::: Records supplied :::

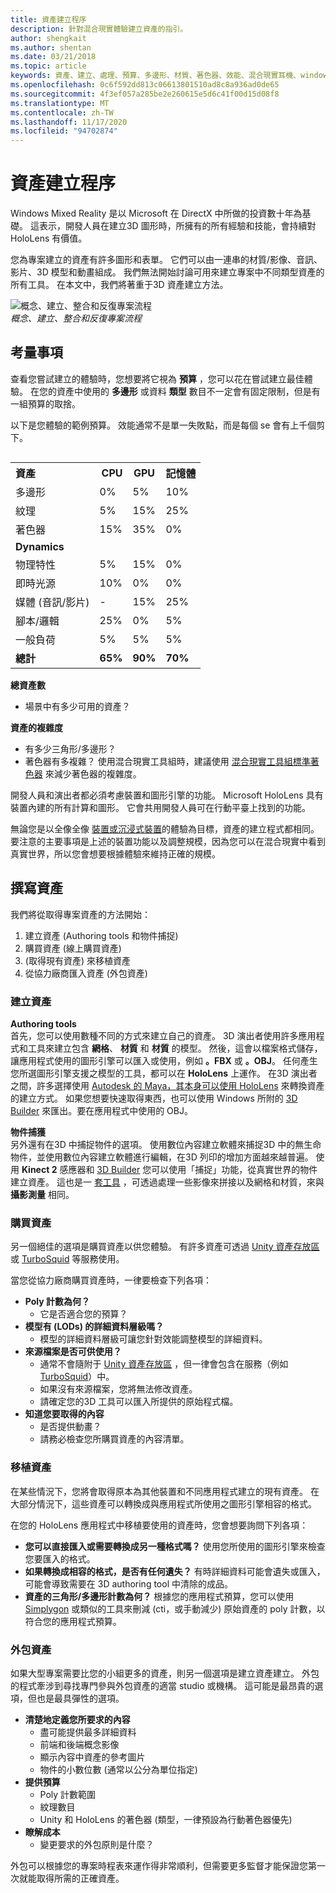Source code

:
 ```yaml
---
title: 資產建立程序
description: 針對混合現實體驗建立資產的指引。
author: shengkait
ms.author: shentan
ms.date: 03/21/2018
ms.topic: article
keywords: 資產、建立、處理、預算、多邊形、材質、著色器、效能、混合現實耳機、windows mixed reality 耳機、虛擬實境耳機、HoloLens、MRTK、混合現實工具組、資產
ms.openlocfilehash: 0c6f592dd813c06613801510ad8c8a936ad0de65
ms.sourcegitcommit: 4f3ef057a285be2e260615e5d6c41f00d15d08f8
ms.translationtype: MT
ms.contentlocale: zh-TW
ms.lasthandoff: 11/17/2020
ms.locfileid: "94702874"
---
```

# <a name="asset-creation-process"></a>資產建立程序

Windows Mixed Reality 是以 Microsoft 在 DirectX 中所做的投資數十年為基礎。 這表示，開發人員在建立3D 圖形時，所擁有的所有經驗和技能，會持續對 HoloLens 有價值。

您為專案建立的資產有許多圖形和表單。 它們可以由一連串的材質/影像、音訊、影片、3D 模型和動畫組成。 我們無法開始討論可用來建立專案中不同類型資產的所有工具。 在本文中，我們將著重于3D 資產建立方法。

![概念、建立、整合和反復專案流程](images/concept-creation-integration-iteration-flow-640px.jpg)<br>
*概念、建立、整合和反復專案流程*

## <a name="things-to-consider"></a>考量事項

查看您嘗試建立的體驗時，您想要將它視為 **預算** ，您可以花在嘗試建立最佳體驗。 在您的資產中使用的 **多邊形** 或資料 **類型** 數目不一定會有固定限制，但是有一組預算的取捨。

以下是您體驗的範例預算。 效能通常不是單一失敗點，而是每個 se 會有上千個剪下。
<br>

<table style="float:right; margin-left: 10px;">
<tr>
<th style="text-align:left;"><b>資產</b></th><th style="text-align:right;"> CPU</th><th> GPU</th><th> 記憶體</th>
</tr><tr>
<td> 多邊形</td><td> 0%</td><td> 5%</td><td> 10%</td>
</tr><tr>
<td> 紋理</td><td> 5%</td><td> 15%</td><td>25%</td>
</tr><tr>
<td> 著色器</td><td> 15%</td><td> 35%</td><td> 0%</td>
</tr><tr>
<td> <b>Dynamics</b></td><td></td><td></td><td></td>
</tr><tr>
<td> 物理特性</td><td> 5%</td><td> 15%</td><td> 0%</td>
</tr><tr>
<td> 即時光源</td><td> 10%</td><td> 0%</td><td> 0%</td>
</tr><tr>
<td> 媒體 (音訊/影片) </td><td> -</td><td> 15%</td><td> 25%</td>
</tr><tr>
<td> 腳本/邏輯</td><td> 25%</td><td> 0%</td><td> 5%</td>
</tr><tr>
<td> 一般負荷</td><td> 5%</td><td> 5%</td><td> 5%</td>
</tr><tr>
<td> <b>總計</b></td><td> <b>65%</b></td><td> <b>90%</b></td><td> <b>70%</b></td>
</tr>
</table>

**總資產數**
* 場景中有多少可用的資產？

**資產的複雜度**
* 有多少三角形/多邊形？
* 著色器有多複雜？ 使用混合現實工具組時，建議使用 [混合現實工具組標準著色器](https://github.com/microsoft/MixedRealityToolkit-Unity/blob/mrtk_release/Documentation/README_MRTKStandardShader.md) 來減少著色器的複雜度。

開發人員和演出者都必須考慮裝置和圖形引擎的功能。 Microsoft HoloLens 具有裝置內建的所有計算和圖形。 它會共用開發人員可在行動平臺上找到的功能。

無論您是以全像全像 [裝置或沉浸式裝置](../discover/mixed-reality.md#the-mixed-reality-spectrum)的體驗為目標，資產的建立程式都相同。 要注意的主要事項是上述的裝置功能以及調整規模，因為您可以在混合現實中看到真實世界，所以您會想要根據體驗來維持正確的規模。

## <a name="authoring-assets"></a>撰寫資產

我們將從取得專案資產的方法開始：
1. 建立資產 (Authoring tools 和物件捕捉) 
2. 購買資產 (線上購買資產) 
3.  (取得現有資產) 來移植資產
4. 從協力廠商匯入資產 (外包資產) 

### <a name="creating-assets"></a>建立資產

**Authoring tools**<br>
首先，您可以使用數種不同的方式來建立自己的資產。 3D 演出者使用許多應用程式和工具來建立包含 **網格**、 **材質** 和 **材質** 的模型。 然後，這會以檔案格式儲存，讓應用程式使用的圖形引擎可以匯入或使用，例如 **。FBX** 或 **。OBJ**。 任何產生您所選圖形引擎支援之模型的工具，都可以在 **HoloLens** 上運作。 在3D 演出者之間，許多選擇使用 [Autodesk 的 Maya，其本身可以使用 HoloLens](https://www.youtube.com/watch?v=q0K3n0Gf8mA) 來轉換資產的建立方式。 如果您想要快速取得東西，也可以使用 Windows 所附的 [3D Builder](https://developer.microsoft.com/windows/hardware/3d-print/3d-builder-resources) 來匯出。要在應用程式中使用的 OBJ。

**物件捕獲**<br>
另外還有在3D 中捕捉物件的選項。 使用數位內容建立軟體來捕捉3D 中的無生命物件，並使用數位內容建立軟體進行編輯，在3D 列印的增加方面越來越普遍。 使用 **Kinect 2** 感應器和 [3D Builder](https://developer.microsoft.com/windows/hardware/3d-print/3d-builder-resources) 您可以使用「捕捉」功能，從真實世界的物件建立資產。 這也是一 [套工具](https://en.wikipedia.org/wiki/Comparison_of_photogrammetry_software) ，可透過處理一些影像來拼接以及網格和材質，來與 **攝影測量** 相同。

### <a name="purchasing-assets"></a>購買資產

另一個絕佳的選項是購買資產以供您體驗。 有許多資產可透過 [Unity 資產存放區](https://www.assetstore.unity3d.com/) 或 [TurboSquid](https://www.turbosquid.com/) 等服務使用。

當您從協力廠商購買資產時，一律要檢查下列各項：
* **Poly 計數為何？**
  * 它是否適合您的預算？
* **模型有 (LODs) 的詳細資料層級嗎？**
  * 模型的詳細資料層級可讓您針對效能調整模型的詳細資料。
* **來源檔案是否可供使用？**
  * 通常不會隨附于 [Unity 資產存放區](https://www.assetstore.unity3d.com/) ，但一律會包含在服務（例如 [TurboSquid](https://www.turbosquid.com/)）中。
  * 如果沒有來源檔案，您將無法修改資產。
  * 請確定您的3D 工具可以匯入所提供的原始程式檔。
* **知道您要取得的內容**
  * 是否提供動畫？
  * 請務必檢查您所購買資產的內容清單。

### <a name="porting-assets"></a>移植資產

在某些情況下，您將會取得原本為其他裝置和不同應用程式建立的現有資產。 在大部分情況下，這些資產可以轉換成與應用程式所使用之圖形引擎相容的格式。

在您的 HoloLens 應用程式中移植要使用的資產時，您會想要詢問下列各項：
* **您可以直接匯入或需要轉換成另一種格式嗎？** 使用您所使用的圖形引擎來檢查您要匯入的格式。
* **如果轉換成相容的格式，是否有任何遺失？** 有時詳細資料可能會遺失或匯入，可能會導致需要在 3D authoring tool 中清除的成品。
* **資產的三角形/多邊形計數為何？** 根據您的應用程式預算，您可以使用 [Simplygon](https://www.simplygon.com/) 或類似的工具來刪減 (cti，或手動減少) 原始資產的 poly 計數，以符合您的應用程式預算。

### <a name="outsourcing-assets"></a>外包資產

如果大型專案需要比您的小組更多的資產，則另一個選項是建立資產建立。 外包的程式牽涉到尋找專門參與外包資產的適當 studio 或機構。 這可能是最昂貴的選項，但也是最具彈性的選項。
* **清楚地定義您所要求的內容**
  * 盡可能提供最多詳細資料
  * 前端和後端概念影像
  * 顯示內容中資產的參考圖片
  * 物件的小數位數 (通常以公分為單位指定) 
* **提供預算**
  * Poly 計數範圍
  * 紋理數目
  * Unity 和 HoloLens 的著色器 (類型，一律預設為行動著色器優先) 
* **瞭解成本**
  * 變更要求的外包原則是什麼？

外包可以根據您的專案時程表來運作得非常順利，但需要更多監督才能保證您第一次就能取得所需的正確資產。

:::

What you are asked to do:
Once you reach the line containing "原始資產的 poly 計數，以符合您的應用程式預算。", output that line and each one after it exactly, ending with the final line of the listing and adding nothing else.

Result:
* **資產的三角形/多邊形計數為何？** 根據您的應用程式預算，您可以使用 [Simplygon](https://www.simplygon.com/) 或類似的工具來刪減 (cti，或手動減少) 原始資產的 poly 計數，以符合您的應用程式預算。

### <a name="outsourcing-assets"></a>外包資產

如果大型專案需要比您的小組更多的資產，則另一個選項是建立資產建立。 外包的程式牽涉到尋找專門參與外包資產的適當 studio 或機構。 這可能是最昂貴的選項，但也是最具彈性的選項。
* **清楚地定義您所要求的內容**
  * 盡可能提供最多詳細資料
  * 前端和後端概念影像
  * 顯示內容中資產的參考圖片
  * 物件的小數位數 (通常以公分為單位指定) 
* **提供預算**
  * Poly 計數範圍
  * 紋理數目
  * Unity 和 HoloLens 的著色器 (類型，一律預設為行動著色器優先) 
* **瞭解成本**
  * 變更要求的外包原則是什麼？

外包可以根據您的專案時程表來運作得非常順利，但需要更多監督才能保證您第一次就能取得所需的正確資產。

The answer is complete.